かつて大陸を制覇せしめんとした軍事大国グラウフラル。その百年後の姿を、誰が想像できただろうか。武器は進歩し、練度は上がり、長らく力を蓄えたはずのグラウフラルの栄光は、竜の飛来によって一瞬にして灰燼に帰した。
備え付けたバリスタは砦ごと吹き飛ばされ、長弓兵たちの矢は竜の鱗をかすることさえできず、戦士の剣は振るわれることなく雷撃に没した。グラウフラルで一番の名軍師と呼ばれていた者は戦死し、副軍師ウォレスのみが生還した。

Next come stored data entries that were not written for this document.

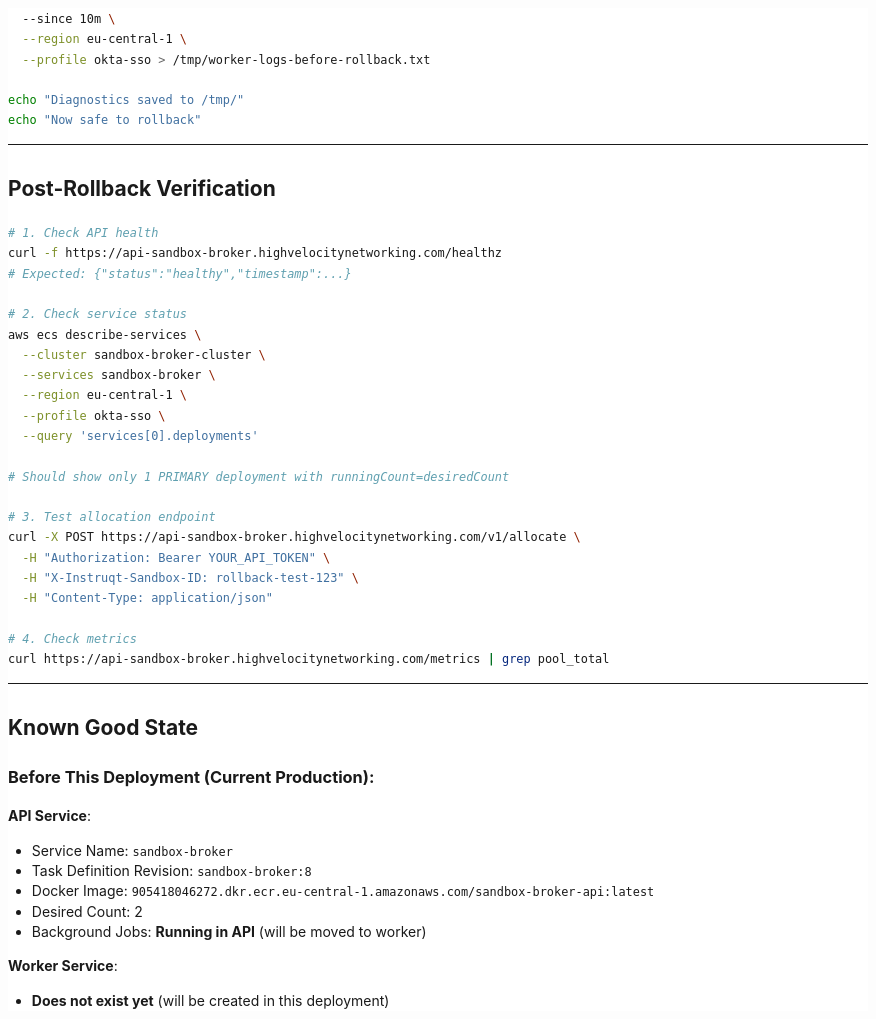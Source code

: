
 ```bash
  --since 10m \
  --region eu-central-1 \
  --profile okta-sso > /tmp/worker-logs-before-rollback.txt

echo "Diagnostics saved to /tmp/"
echo "Now safe to rollback"
```

---

## **Post-Rollback Verification**

```bash
# 1. Check API health
curl -f https://api-sandbox-broker.highvelocitynetworking.com/healthz
# Expected: {"status":"healthy","timestamp":...}

# 2. Check service status
aws ecs describe-services \
  --cluster sandbox-broker-cluster \
  --services sandbox-broker \
  --region eu-central-1 \
  --profile okta-sso \
  --query 'services[0].deployments'

# Should show only 1 PRIMARY deployment with runningCount=desiredCount

# 3. Test allocation endpoint
curl -X POST https://api-sandbox-broker.highvelocitynetworking.com/v1/allocate \
  -H "Authorization: Bearer YOUR_API_TOKEN" \
  -H "X-Instruqt-Sandbox-ID: rollback-test-123" \
  -H "Content-Type: application/json"

# 4. Check metrics
curl https://api-sandbox-broker.highvelocitynetworking.com/metrics | grep pool_total
```

---

## **Known Good State**

### **Before This Deployment (Current Production):**

**API Service**:
- Service Name: `sandbox-broker`
- Task Definition Revision: `sandbox-broker:8`
- Docker Image: `905418046272.dkr.ecr.eu-central-1.amazonaws.com/sandbox-broker-api:latest`
- Desired Count: 2
- Background Jobs: **Running in API** (will be moved to worker)

**Worker Service**:
- **Does not exist yet** (will be created in this deployment)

グラウフラル王は、己の無力さを噛み締めた。文字通りの意味で、歯を食いしばった。竜は、西側砦を飛び越えて、悠々と西側第一城壁の近くまで飛来した。城壁から長弓兵が放つ矢は、竜の高さまで届かない。まるでこの国は俺のものだと言わんばかりに、レッド・ドラゴンは大地を揺るがす絶叫を上げて凱旋していった。

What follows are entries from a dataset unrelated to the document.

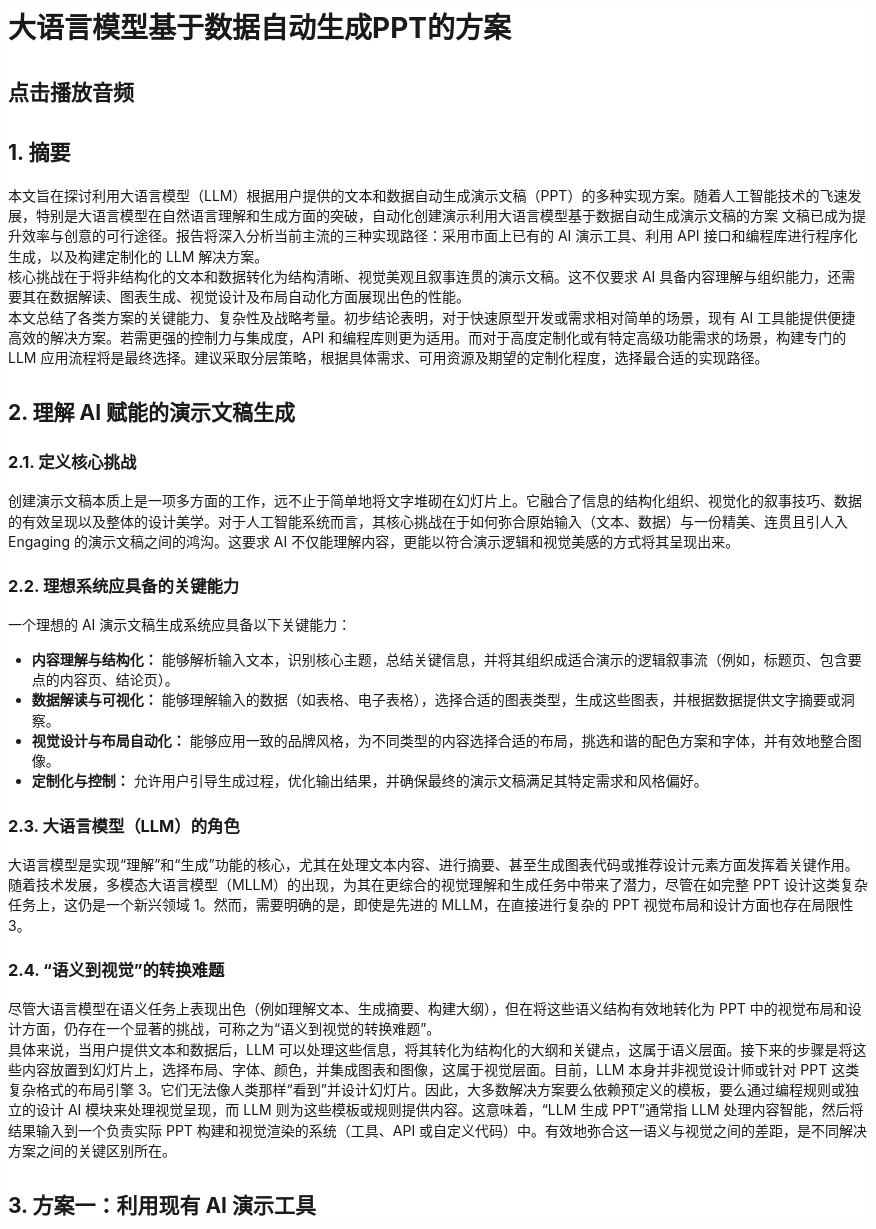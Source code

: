 # 大语言模型基于数据自动生成PPT的方案

## 点击播放音频

<audio controls playbackRate="1.25">
  <source src="../../public/audio/基于大语言模型的演示文稿生成方案探讨.wav" type="audio/mpeg">
  您的浏览器不支持 audio 元素。
</audio>

## **1\. 摘要**

本文旨在探讨利用大语言模型（LLM）根据用户提供的文本和数据自动生成演示文稿（PPT）的多种实现方案。随着人工智能技术的飞速发展，特别是大语言模型在自然语言理解和生成方面的突破，自动化创建演示利用大语言模型基于数据自动生成演示文稿的方案
文稿已成为提升效率与创意的可行途径。报告将深入分析当前主流的三种实现路径：采用市面上已有的 AI 演示工具、利用 API 接口和编程库进行程序化生成，以及构建定制化的 LLM 解决方案。  
核心挑战在于将非结构化的文本和数据转化为结构清晰、视觉美观且叙事连贯的演示文稿。这不仅要求 AI 具备内容理解与组织能力，还需要其在数据解读、图表生成、视觉设计及布局自动化方面展现出色的性能。  
本文总结了各类方案的关键能力、复杂性及战略考量。初步结论表明，对于快速原型开发或需求相对简单的场景，现有 AI 工具能提供便捷高效的解决方案。若需更强的控制力与集成度，API 和编程库则更为适用。而对于高度定制化或有特定高级功能需求的场景，构建专门的 LLM 应用流程将是最终选择。建议采取分层策略，根据具体需求、可用资源及期望的定制化程度，选择最合适的实现路径。

## **2\. 理解 AI 赋能的演示文稿生成**

### **2.1. 定义核心挑战**

创建演示文稿本质上是一项多方面的工作，远不止于简单地将文字堆砌在幻灯片上。它融合了信息的结构化组织、视觉化的叙事技巧、数据的有效呈现以及整体的设计美学。对于人工智能系统而言，其核心挑战在于如何弥合原始输入（文本、数据）与一份精美、连贯且引人入 Engaging 的演示文稿之间的鸿沟。这要求 AI 不仅能理解内容，更能以符合演示逻辑和视觉美感的方式将其呈现出来。

### **2.2. 理想系统应具备的关键能力**

一个理想的 AI 演示文稿生成系统应具备以下关键能力：

- **内容理解与结构化：** 能够解析输入文本，识别核心主题，总结关键信息，并将其组织成适合演示的逻辑叙事流（例如，标题页、包含要点的内容页、结论页）。
- **数据解读与可视化：** 能够理解输入的数据（如表格、电子表格），选择合适的图表类型，生成这些图表，并根据数据提供文字摘要或洞察。
- **视觉设计与布局自动化：** 能够应用一致的品牌风格，为不同类型的内容选择合适的布局，挑选和谐的配色方案和字体，并有效地整合图像。
- **定制化与控制：** 允许用户引导生成过程，优化输出结果，并确保最终的演示文稿满足其特定需求和风格偏好。

### **2.3. 大语言模型（LLM）的角色**

大语言模型是实现“理解”和“生成”功能的核心，尤其在处理文本内容、进行摘要、甚至生成图表代码或推荐设计元素方面发挥着关键作用。随着技术发展，多模态大语言模型（MLLM）的出现，为其在更综合的视觉理解和生成任务中带来了潜力，尽管在如完整 PPT 设计这类复杂任务上，这仍是一个新兴领域 1。然而，需要明确的是，即使是先进的 MLLM，在直接进行复杂的 PPT 视觉布局和设计方面也存在局限性 3。

### **2.4. “语义到视觉”的转换难题**

尽管大语言模型在语义任务上表现出色（例如理解文本、生成摘要、构建大纲），但在将这些语义结构有效地转化为 PPT 中的视觉布局和设计方面，仍存在一个显著的挑战，可称之为“语义到视觉的转换难题”。  
具体来说，当用户提供文本和数据后，LLM 可以处理这些信息，将其转化为结构化的大纲和关键点，这属于语义层面。接下来的步骤是将这些内容放置到幻灯片上，选择布局、字体、颜色，并集成图表和图像，这属于视觉层面。目前，LLM 本身并非视觉设计师或针对 PPT 这类复杂格式的布局引擎 3。它们无法像人类那样“看到”并设计幻灯片。因此，大多数解决方案要么依赖预定义的模板，要么通过编程规则或独立的设计 AI 模块来处理视觉呈现，而 LLM 则为这些模板或规则提供内容。这意味着，“LLM 生成 PPT”通常指 LLM 处理内容智能，然后将结果输入到一个负责实际 PPT 构建和视觉渲染的系统（工具、API 或自定义代码）中。有效地弥合这一语义与视觉之间的差距，是不同解决方案之间的关键区别所在。

## **3\. 方案一：利用现有 AI 演示工具**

竜を相手にしては、防衛一辺倒に育ててきたはずの軍隊でさえも、何の役にも立たない。
グラウフラルは、実に八十八年ぶりに、負け戦を経験した。
傷ついた兵士たちが、城壁の内側に運び込まれる。グラウフラルではまだ珍しい、回復術を会得した数名のヘレン教教徒が、そしてあのカエルが、なんとかまだ息のある兵士たちの傷を癒そうと試みる。だが遠目に見るウォレスには、それが無駄な足掻きだということが分かる。分かってしまう。

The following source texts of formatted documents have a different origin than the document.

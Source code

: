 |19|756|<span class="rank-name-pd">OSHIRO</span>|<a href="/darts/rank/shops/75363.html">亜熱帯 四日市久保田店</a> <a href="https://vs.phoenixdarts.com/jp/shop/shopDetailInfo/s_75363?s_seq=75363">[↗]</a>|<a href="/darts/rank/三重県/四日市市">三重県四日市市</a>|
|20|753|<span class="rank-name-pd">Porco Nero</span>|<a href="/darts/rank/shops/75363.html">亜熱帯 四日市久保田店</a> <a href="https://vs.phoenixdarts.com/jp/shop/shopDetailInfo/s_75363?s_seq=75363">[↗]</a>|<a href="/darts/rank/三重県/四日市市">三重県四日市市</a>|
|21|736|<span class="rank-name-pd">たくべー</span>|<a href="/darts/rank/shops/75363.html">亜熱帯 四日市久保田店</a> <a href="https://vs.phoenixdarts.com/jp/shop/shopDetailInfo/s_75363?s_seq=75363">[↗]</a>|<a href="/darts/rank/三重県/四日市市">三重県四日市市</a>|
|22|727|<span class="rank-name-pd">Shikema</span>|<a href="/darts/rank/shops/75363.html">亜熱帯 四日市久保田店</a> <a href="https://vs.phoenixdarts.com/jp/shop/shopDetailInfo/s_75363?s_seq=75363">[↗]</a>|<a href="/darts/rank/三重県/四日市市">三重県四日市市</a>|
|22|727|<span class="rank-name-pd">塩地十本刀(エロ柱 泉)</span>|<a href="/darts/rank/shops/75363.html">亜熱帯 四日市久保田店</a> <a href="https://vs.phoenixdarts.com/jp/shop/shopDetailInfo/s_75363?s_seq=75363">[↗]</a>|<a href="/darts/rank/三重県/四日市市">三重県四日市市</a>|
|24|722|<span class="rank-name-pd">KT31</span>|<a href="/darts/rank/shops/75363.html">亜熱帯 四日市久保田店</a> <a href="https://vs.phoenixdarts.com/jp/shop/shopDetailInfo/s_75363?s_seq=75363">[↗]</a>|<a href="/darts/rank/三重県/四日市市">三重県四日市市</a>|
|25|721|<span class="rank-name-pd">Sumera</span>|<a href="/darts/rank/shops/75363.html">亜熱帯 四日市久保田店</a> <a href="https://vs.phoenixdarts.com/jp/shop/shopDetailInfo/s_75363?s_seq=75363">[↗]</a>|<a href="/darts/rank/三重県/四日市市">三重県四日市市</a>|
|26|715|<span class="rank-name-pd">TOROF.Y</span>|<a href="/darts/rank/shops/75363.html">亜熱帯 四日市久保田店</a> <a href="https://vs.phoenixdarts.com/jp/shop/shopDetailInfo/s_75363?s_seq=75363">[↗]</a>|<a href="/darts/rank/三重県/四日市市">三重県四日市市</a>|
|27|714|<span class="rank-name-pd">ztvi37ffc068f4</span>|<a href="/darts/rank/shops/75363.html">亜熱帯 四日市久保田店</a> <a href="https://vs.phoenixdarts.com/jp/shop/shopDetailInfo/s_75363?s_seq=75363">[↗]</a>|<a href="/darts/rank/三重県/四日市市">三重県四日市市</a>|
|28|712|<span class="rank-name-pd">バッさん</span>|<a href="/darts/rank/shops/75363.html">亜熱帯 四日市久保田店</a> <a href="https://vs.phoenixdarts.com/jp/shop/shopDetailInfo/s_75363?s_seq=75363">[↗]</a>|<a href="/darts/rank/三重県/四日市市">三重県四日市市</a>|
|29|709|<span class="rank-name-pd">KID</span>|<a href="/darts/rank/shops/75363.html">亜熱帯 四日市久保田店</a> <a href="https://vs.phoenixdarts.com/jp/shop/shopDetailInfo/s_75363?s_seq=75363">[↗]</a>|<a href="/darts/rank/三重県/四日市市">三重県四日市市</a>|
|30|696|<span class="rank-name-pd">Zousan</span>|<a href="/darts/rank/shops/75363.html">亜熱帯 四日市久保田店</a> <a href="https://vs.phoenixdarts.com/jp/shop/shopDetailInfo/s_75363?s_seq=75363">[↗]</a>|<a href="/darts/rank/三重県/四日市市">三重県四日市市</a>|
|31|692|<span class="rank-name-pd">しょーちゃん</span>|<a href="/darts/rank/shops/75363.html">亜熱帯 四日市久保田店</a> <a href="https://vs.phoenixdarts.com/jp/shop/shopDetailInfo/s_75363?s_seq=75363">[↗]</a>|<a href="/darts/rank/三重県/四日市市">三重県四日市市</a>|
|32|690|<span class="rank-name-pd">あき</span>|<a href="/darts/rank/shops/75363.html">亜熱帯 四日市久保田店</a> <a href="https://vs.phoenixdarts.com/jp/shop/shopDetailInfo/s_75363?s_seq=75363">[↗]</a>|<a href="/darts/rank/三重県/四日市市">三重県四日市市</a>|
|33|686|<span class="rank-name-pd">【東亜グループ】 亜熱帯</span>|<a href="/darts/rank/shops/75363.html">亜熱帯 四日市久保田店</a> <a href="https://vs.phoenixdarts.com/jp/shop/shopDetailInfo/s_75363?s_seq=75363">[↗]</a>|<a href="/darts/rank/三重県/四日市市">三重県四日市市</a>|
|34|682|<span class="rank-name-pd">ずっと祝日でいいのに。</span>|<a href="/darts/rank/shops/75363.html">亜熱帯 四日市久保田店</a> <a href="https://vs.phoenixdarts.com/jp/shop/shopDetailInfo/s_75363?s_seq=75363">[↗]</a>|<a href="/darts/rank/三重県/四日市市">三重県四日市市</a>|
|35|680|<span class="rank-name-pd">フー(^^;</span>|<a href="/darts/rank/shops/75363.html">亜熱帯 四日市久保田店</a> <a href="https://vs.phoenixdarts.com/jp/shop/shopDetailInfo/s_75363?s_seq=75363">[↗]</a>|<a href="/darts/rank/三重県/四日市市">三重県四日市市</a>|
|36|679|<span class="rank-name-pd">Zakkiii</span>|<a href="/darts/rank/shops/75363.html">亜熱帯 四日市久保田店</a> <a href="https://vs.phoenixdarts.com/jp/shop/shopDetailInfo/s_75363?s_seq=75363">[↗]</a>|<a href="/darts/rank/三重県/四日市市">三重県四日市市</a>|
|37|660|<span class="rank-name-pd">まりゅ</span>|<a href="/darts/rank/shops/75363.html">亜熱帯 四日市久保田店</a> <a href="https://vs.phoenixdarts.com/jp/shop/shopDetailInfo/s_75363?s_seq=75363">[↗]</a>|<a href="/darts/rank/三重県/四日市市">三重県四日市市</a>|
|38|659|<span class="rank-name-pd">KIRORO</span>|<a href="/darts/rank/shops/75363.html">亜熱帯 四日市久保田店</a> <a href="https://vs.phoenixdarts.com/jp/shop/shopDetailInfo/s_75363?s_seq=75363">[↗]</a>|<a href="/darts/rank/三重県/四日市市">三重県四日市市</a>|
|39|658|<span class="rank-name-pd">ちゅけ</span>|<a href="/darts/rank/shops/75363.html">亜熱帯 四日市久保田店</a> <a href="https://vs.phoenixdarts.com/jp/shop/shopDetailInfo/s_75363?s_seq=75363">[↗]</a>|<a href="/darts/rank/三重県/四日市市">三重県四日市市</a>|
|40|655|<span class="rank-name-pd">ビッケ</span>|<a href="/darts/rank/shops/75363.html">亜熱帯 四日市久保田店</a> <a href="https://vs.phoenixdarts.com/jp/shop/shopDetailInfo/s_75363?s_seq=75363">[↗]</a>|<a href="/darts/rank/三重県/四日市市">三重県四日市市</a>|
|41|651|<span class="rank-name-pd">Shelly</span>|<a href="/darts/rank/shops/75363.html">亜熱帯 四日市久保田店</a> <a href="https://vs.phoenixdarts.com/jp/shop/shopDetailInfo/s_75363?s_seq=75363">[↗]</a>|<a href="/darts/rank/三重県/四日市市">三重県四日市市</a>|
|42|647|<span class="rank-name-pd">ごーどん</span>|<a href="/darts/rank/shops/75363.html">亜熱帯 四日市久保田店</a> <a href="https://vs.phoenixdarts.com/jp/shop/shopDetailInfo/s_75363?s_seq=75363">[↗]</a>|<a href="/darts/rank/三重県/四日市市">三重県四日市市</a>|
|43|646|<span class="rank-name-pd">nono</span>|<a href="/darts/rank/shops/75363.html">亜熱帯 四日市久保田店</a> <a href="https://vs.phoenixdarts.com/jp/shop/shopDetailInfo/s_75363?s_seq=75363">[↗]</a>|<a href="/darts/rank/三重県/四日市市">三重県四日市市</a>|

彼らは死ぬ。竜のために。戦のために。そしてなにより、国のために。
----
謁見の間。
「白の魔王ウォレスよ。お前はよくやった」
「確かに十匹のドレイクは、お前の呪った死の矢によって打ち倒された。だがレッド・ドラゴンには矢を当てることさえ叶わなかった。百年前の記録が今なら真実だと分かる。生半可な数の兵では、竜は殺せぬ。名も無き英雄が無数に生まれ散っていったのも、記録にあるとおり、事実なのだろう。戦争はなんと悲しく、なんと無益なことか。竜とは何と強く、何と残酷、無慈悲なことか。おお、おお」
王は嗚咽していた。
ウォレスは片膝をつき、頭を下げ、それを見て見ぬ振りをする。
「誰でもいい。何でもいい。竜を殺す方法を編み出せる知恵者はおらぬか。褒美に金貨を何枚でもくれてやる。領土も民もくれてやる。ああ分かっておる。今の私はまともではない。気が狂れておる。だが、誰かおらぬか。都合のよい名案を、銀の弾丸を、いますぐに中空のうちに紡ぎ出せる者はおらぬのか!!」
一つ無いわけでもありません。と年老いた兵士が声を上げた。
リリオットと同盟を結ぶのです。一時的であろうと何であろうとかまいませぬ。幾ら払えと言われても仔細は問いませぬ。我らは同じ人間として、共に竜の脅威にさらされております。我らは嫌が応にも、竜を打ち負かさねばなりませぬ。このくだらぬ意見で、ただ儂の首が飛ぶ程度で、竜が打ち殺せるなら本望。どうか御一考くださいませ。王よ。王よ。
すぐに近衛兵に取り押さえられ、頭を地面に押し付けられる老兵。しかし王は言った。
「かまわぬ。余によくぞ、よくぞ物申した。その者を放してやれ」
「これより≪円卓の十二人≫に召集を命ずる。議題は迫り来る竜の脅威について、そしてリリオットとの臨時同盟の是非についてだ。異論は断じて認めん」
ウォレスは終始無言である。
白の魔王の力の及ばぬところで、大陸の歴史は紡がれるべくして紡がれてゆく。